Не поняв этих слов, графиня, рассерженная и даже, пожалуй, испуганная фамильярностью Поля, с некоторым смущением сказала, что джентльмен может осмотреть остров, если он явился сюда для этого. Она же удалится и пришлет ему проводника.
— Графиня Селкирк! — сказал Поль, шагнув к ней. — Мне нужно видеть графа. По делу крайней важности.
— Граф в Эдинбурге, — сухо ответила графиня и повернулась к двери.
— Я могу положиться на вашу честь благородной дамы, что это действительно так?
Графиня поглядела на него с недоумением и досадой.
— Простите, сударыня, я никогда не позволил бы себе усомниться в словах, произнесенных дамой, но вы, быть может, догадались, зачем я тут, а в этом случае я меньше всякого другого посмел бы упрекнуть вас за желание скрыть от меня присутствие графа на острове.
— Я не понимаю, о чем вы говорите, — сказала графиня уже с явной тревогой; однако, мужественно пытаясь сохранить достоинство, она, несмотря на весь свой страх, не попятилась к двери, а величественно повернулась к ней.

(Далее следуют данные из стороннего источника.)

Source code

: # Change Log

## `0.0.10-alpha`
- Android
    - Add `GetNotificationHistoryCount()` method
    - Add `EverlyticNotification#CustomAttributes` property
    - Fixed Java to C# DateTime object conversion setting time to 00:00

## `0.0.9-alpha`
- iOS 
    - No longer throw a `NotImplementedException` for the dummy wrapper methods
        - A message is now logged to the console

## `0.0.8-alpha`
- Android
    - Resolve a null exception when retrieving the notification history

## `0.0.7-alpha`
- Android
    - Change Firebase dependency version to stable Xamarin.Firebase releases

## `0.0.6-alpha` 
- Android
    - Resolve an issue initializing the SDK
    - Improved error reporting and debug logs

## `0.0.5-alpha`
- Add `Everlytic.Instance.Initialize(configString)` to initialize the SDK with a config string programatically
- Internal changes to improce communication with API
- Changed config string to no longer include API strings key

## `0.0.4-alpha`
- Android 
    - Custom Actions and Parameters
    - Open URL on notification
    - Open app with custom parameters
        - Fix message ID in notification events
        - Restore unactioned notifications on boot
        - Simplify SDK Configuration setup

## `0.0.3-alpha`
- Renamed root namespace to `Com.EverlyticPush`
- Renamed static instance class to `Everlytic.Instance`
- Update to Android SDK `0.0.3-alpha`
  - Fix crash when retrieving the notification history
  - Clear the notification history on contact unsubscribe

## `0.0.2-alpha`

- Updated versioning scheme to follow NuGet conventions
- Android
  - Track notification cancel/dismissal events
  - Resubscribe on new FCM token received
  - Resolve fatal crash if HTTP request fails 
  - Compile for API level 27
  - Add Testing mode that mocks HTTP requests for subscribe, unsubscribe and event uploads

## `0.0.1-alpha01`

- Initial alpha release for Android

— Сударыня! — воскликнул Поль, умоляюще протянув к ней руку и поигрывая золотым обручем своего колпака, в то время как по его смуглому лицу разливалось выражение поэтической и сентиментальной грусти. — Приходится только оплакивать беспощадную необходимость, которая в дни войны порой вынуждает офицера, наделенного возвышенной душой и тонкой чувствительностью, совершать во имя долга поступки, которые он в сердце своем, как частное лицо, не одобряет. Именно эта тяжкая судьба выпала на мою долю! Вы говорите, сударыня, что граф в отъезде. Я верю вам. Как могу я, чаровница, искать порока в звуках, льющихся из столь беспорочного источника?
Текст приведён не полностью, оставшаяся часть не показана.